Just so long as he doesn't start talking about kiestering a man cannon...

But seriously, LAGuy, your threads kind of read like Green Eggs and Ham...

Could you would you keep it chambered in a box?
Could you would you keep it chambered on a train?
Could you would you keep it chambered in the rain?
In the dark? Could you would you keep it chambered in the dark???


----------



## VAMarine (Dec 25, 2008)

Also, I should add that I appreciate your enthusiasm etc, you just come off kind of....off is all.


----------



## TheLAGuy (Nov 28, 2012)

VAMarine said:


> Also, I should add that I appreciate your enthusiasm etc, you just come off kind of....off is all.

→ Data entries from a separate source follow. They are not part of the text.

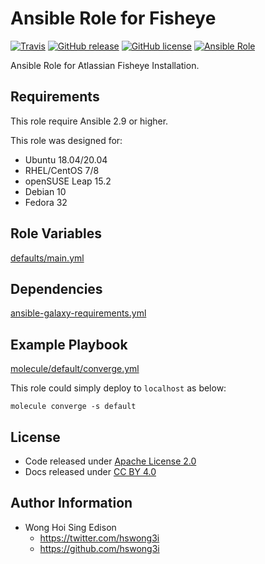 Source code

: # Ansible Role for Fisheye

[![Travis](https://img.shields.io/travis/com/alvistack/ansible-role-fisheye.svg)](https://travis-ci.com/alvistack/ansible-role-fisheye)
[![GitHub release](https://img.shields.io/github/release/alvistack/ansible-role-fisheye.svg)](https://github.com/alvistack/ansible-role-fisheye)
[![GitHub license](https://img.shields.io/github/license/alvistack/ansible-role-fisheye.svg)](https://github.com/alvistack/ansible-role-fisheye/blob/master/LICENSE)
[![Ansible Role](https://img.shields.io/badge/galaxy-alvistack.fisheye-blue.svg)](https://galaxy.ansible.com/alvistack/fisheye)

Ansible Role for Atlassian Fisheye Installation.

## Requirements

This role require Ansible 2.9 or higher.

This role was designed for:

  - Ubuntu 18.04/20.04
  - RHEL/CentOS 7/8
  - openSUSE Leap 15.2
  - Debian 10
  - Fedora 32

## Role Variables

[defaults/main.yml](defaults/main.yml)

## Dependencies

[ansible-galaxy-requirements.yml](ansible-galaxy-requirements.yml)

## Example Playbook

[molecule/default/converge.yml](molecule/default/converge.yml)

This role could simply deploy to `localhost` as below:

    molecule converge -s default

## License

  - Code released under [Apache License 2.0](LICENSE)
  - Docs released under [CC BY 4.0](http://creativecommons.org/licenses/by/4.0/)

## Author Information

  - Wong Hoi Sing Edison
      - <https://twitter.com/hswong3i>
      - <https://github.com/hswong3i>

Well thanks for the support, I just feel this is a "go-to" place for all my questions that I have. I'm not going to lie, I've recently got into the whole hand gun biz. And this came at the 31, thanks again.


----------



## VAMarine (Dec 25, 2008)

You're welcome, to be honest I would not have placed you @ 31. Some of your word usage comes across as juvenile and not very serious...like "man cannon" etc. That's why you're getting a little grief. Once you start getting a little more knowlege under your belt and get used to how to better communicate via the forum media you'll be taken a little more seriously.

Regarding gun purchases, this is a weird time. You might end up spending more, or it might be a good time to buy something else before you can't.... At this time I would probably advise you to keep getting better acquainted with your gun and think about what you like and don't like about it and go from there.

Spend the gun money on ammo and some professional training.


----------



## TheLAGuy (Nov 28, 2012)

VAMarine said:


> You're welcome, to be honest I would not have placed you @ 31. Some of your word usage comes across as juvenile and not very serious...like "man cannon" etc. That's why you're getting a little grief. Once you start getting a little more knowlege under your belt and get used to how to better communicate via the forum media you'll be taken a little more seriously.
> 
> Regarding gun purchases, this is a weird time. You might end up spending more, or it might be a good time to buy something else before you can't.... At this time I would probably advise you to keep getting better acquainted with your gun and think about what you like and don't like about it and go from there.
> 
> Spend the gun money on ammo and some professional training.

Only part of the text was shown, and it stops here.